(Plain-text document sources)

▽

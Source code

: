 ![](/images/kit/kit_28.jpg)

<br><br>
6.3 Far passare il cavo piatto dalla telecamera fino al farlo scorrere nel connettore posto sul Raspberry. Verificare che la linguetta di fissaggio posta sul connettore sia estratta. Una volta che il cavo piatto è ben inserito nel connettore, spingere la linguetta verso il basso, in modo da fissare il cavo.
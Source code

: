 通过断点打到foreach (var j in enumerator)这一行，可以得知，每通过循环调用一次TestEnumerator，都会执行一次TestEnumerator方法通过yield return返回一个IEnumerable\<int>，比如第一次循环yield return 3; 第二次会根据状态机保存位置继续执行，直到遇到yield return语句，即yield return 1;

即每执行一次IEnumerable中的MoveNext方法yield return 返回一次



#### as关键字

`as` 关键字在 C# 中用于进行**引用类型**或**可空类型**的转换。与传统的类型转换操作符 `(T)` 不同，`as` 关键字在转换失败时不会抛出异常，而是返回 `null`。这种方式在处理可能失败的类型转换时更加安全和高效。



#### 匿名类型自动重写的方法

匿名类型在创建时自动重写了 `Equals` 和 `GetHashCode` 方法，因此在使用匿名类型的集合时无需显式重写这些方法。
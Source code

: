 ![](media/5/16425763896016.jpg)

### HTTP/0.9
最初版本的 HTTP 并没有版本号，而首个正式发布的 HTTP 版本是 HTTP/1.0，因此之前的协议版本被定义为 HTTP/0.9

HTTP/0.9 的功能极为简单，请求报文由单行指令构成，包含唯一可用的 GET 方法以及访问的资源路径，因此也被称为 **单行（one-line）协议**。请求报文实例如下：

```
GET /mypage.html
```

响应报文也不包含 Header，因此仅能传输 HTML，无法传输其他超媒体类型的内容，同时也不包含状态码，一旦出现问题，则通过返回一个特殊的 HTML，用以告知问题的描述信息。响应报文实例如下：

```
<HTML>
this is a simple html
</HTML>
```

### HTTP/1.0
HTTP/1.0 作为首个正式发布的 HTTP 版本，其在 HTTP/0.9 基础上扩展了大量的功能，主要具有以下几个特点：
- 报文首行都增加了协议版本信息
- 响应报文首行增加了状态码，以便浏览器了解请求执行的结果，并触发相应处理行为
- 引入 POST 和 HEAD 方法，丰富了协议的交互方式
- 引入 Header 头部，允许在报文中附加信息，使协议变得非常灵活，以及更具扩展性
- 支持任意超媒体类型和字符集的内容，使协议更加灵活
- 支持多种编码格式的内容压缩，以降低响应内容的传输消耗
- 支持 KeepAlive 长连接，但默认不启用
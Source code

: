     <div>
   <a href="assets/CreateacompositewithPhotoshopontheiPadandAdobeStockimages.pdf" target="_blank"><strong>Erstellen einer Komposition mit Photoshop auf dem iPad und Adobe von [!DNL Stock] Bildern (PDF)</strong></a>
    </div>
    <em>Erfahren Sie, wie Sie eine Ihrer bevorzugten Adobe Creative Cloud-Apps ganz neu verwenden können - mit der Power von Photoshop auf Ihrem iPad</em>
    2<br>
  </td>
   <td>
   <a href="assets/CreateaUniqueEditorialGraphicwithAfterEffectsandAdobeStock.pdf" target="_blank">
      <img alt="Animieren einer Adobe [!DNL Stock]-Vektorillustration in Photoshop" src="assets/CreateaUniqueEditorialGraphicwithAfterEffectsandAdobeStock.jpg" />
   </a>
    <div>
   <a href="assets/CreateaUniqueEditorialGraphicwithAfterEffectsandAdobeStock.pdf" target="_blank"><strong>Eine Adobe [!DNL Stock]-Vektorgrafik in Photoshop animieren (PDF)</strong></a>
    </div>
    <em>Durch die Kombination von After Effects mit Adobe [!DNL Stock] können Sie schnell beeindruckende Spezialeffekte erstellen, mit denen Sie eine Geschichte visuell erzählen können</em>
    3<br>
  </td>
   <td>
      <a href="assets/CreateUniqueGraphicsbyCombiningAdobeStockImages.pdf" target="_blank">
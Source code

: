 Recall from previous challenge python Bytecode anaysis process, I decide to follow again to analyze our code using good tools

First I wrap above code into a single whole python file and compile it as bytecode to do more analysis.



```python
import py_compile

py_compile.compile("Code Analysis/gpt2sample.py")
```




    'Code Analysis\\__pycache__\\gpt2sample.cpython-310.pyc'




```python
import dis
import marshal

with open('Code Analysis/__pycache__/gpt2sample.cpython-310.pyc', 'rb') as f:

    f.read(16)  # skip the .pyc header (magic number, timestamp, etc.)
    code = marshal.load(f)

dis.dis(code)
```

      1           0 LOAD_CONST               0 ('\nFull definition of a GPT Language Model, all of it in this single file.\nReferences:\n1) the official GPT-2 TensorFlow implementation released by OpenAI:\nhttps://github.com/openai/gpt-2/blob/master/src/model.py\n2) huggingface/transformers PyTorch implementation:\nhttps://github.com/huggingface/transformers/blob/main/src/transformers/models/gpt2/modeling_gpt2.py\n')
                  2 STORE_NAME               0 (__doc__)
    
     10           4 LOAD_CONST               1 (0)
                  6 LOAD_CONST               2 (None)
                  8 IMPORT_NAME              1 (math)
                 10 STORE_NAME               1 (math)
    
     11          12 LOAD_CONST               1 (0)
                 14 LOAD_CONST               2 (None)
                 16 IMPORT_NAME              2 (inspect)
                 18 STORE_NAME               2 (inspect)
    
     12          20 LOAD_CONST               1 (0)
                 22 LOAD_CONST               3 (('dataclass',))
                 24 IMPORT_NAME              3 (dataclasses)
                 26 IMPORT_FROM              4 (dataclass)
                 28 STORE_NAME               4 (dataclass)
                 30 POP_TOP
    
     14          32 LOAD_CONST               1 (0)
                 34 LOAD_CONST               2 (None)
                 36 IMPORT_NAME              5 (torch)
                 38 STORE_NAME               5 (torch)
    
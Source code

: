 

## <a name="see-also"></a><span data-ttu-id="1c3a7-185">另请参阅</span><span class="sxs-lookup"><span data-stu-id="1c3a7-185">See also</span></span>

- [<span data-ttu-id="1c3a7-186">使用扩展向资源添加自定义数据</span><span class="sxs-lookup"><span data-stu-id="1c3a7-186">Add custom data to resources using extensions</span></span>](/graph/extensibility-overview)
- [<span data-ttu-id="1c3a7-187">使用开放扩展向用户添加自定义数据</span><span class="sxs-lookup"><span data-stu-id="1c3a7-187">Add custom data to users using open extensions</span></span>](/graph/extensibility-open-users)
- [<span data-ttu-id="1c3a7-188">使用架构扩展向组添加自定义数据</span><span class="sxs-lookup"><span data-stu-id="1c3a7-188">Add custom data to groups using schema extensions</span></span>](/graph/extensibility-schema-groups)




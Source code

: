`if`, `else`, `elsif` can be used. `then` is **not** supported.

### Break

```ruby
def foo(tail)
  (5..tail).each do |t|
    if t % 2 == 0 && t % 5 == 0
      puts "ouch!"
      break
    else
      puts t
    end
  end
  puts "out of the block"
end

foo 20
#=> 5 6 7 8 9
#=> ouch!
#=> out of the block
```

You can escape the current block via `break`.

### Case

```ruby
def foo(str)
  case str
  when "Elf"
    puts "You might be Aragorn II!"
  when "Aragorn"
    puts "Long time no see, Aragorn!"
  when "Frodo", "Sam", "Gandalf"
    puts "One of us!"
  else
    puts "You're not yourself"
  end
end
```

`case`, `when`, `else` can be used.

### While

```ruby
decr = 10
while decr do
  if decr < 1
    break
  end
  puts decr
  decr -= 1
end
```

△

Task requirements: Gather up the lines containing the word "extensibility" from these records and copy them.

Reply:
- [<span data-ttu-id="1c3a7-186">使用扩展向资源添加自定义数据</span><span class="sxs-lookup"><span data-stu-id="1c3a7-186">Add custom data to resources using extensions</span></span>](/graph/extensibility-overview)
- [<span data-ttu-id="1c3a7-187">使用开放扩展向用户添加自定义数据</span><span class="sxs-lookup"><span data-stu-id="1c3a7-187">Add custom data to users using open extensions</span></span>](/graph/extensibility-open-users)
- [<span data-ttu-id="1c3a7-188">使用架构扩展向组添加自定义数据</span><span class="sxs-lookup"><span data-stu-id="1c3a7-188">Add custom data to groups using schema extensions</span></span>](/graph/extensibility-schema-groups)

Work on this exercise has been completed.